New research dispels the image of the anti-social, white, teenage boy holed up in his bedroom as the quintessential gamer. According to a new study by Nesta, the average gamer is a 43-year-old woman who is educated and engaged in culture in various ways.
Charity and innovation foundation, Nesta, used data from UK government survey of 10,000 UK adults, which looked at the socio economic backgrounds of people who play games and their participation in cultural activities and events. The Nesta study found that women are more likely to play games than men although, men play more often.
Of course the first question the gaming community will ask is, ‘what type of games do these women play?’ The inference is that the female gamer is simply playing Candy Crush on their smartphone and that doesn’t count. The other defence is that mobile gaming doesn’t require the level of skill or commitment needed for ‘real’ games, which are generally played on consoles or PC. Therefore research like this is flawed or misleading, because the definition of gamer in this case doesn’t make the grade.
Does it really matter? Shouldn’t we be asking how we can engage with these players. This is an industry that spends a lot of time talking about diversity, how to make it happen and how it makes business sense, but not a lot is changing. We’re talking the talk, but when a study shows us that half of gamers are female, so many voices shout, ‘yes, but are they really gamers?’
I think it’s time we dismantle the hierarchy, which claims that mobile games aren’t real games. In part, this is a convenient way of ignoring figures like these, which suggest women are gamers too. Dismissing mobile games is another form of gatekeeping, in a bid to maintain the perceived status quo of games for boys.
Other research by Quantic Foundry asked female gamers what sorts of games they play. It shows that mobile match-3 games and social farming games are overwhelming played by women, with 69% of players identifying as female. At the other end of the spectrum, the number of female players in sports and shooting games sit at 2% and 4%, respectively. No surprises there, some might say.
It’s interesting to see that high fantasy MMOs feature a player base that’s 36% women. In addition, 48% of Dragon Age: Inquisition players are women. JRPG players average a third female, whilst for platformers, roguelikes and western RPGs, around a quarter of the players are women .
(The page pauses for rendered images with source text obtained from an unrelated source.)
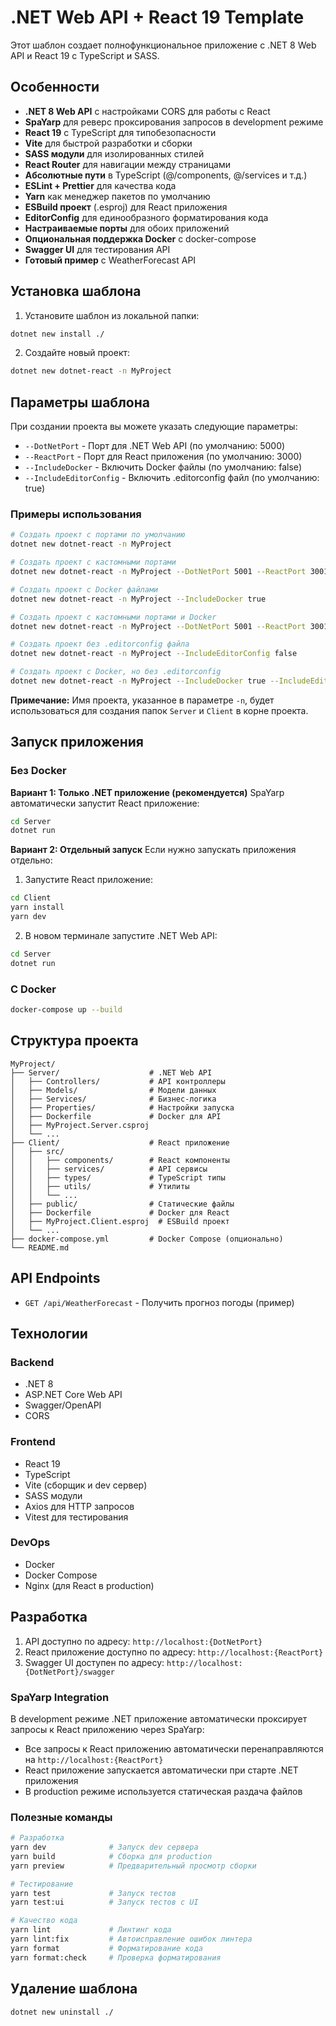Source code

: # .NET Web API + React 19 Template

Этот шаблон создает полнофункциональное приложение с .NET 8 Web API и React 19 с TypeScript и SASS.

## Особенности

- **.NET 8 Web API** с настройками CORS для работы с React
- **SpaYarp** для реверс проксирования запросов в development режиме
- **React 19** с TypeScript для типобезопасности
- **Vite** для быстрой разработки и сборки
- **SASS модули** для изолированных стилей
- **React Router** для навигации между страницами
- **Абсолютные пути** в TypeScript (@/components, @/services и т.д.)
- **ESLint + Prettier** для качества кода
- **Yarn** как менеджер пакетов по умолчанию
- **ESBuild проект** (.esproj) для React приложения
- **EditorConfig** для единообразного форматирования кода
- **Настраиваемые порты** для обоих приложений
- **Опциональная поддержка Docker** с docker-compose
- **Swagger UI** для тестирования API
- **Готовый пример** с WeatherForecast API

## Установка шаблона

1. Установите шаблон из локальной папки:

```bash
dotnet new install ./
```

2. Создайте новый проект:

```bash
dotnet new dotnet-react -n MyProject
```

## Параметры шаблона

При создании проекта вы можете указать следующие параметры:

- `--DotNetPort` - Порт для .NET Web API (по умолчанию: 5000)
- `--ReactPort` - Порт для React приложения (по умолчанию: 3000)
- `--IncludeDocker` - Включить Docker файлы (по умолчанию: false)
- `--IncludeEditorConfig` - Включить .editorconfig файл (по умолчанию: true)

### Примеры использования

```bash
# Создать проект с портами по умолчанию
dotnet new dotnet-react -n MyProject

# Создать проект с кастомными портами
dotnet new dotnet-react -n MyProject --DotNetPort 5001 --ReactPort 3001

# Создать проект с Docker файлами
dotnet new dotnet-react -n MyProject --IncludeDocker true

# Создать проект с кастомными портами и Docker
dotnet new dotnet-react -n MyProject --DotNetPort 5001 --ReactPort 3001 --IncludeDocker true

# Создать проект без .editorconfig файла
dotnet new dotnet-react -n MyProject --IncludeEditorConfig false

# Создать проект с Docker, но без .editorconfig
dotnet new dotnet-react -n MyProject --IncludeDocker true --IncludeEditorConfig false
```

**Примечание:** Имя проекта, указанное в параметре `-n`, будет использоваться для создания папок `Server` и `Client` в корне проекта.

## Запуск приложения

### Без Docker

**Вариант 1: Только .NET приложение (рекомендуется)**
SpaYarp автоматически запустит React приложение:

```bash
cd Server
dotnet run
```

**Вариант 2: Отдельный запуск**
Если нужно запускать приложения отдельно:

1. Запустите React приложение:

```bash
cd Client
yarn install
yarn dev
```

2. В новом терминале запустите .NET Web API:

```bash
cd Server
dotnet run
```

### С Docker

```bash
docker-compose up --build
```

## Структура проекта

```
MyProject/
├── Server/                    # .NET Web API
│   ├── Controllers/           # API контроллеры
│   ├── Models/                # Модели данных
│   ├── Services/              # Бизнес-логика
│   ├── Properties/            # Настройки запуска
│   ├── Dockerfile             # Docker для API
│   ├── MyProject.Server.csproj
│   └── ...
├── Client/                    # React приложение
│   ├── src/
│   │   ├── components/        # React компоненты
│   │   ├── services/          # API сервисы
│   │   ├── types/             # TypeScript типы
│   │   ├── utils/             # Утилиты
│   │   └── ...
│   ├── public/                # Статические файлы
│   ├── Dockerfile             # Docker для React
│   ├── MyProject.Client.esproj  # ESBuild проект
│   └── ...
├── docker-compose.yml         # Docker Compose (опционально)
└── README.md
```

## API Endpoints

- `GET /api/WeatherForecast` - Получить прогноз погоды (пример)

## Технологии

### Backend

- .NET 8
- ASP.NET Core Web API
- Swagger/OpenAPI
- CORS

### Frontend

- React 19
- TypeScript
- Vite (сборщик и dev сервер)
- SASS модули
- Axios для HTTP запросов
- Vitest для тестирования

### DevOps

- Docker
- Docker Compose
- Nginx (для React в production)

## Разработка

1. API доступно по адресу: `http://localhost:{DotNetPort}`
2. React приложение доступно по адресу: `http://localhost:{ReactPort}`
3. Swagger UI доступен по адресу: `http://localhost:{DotNetPort}/swagger`

### SpaYarp Integration

В development режиме .NET приложение автоматически проксирует запросы к React приложению через SpaYarp:

- Все запросы к React приложению автоматически перенаправляются на `http://localhost:{ReactPort}`
- React приложение запускается автоматически при старте .NET приложения
- В production режиме используется статическая раздача файлов

### Полезные команды

```bash
# Разработка
yarn dev              # Запуск dev сервера
yarn build            # Сборка для production
yarn preview          # Предварительный просмотр сборки

# Тестирование
yarn test             # Запуск тестов
yarn test:ui          # Запуск тестов с UI

# Качество кода
yarn lint             # Линтинг кода
yarn lint:fix         # Автоисправление ошибок линтера
yarn format           # Форматирование кода
yarn format:check     # Проверка форматирования
```

## Удаление шаблона

```bash
dotnet new uninstall ./
```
The fact is that women play all sorts of games and there can be many reasons, which steer them away from shooters and sports games. These titles usually feature male characters and the marketing may reflect that, which does little to encourage women to play them. So, it may not be that the mechanics are too difficult or that women just don’t like shooting things.
It’s time to stop asking ‘do women play games?’ Yes, we do and it’s not as extraordinary as the headlines suggest because games are fun and interesting and social. All the things that men enjoy about games still apply, even when you have boobs.
Interestingly, Nesta’s findings also show that there is no evidence that playing games when you’re young is a waste of time, compared to reading or other more highly valued pursuits, such as sport and music. The study found that those who played when growing up tended to be better educated and actively participate in other forms of culture, such as reading, painting, writing and attending cultural events.
Armed with research that tells us games have cultural value and appeal to women, we can continue to focus on creating more diverse lead characters who reflect real gamers, not the ones the industry imagines around their boardroom tables or beanbags or whatever. Women are making games and we need to celebrate that in order to encourage more diverse people to join the industry and become creators, not just consumers.
Things are changing, but for every Aloy in Horizon Zero Dawn, there are 10 Nathan Drakes and as charming as Nate is, I’d like to see somebody different, some of the time. Diversity in games is getting better, but I’m pretty sure the best is yet to come.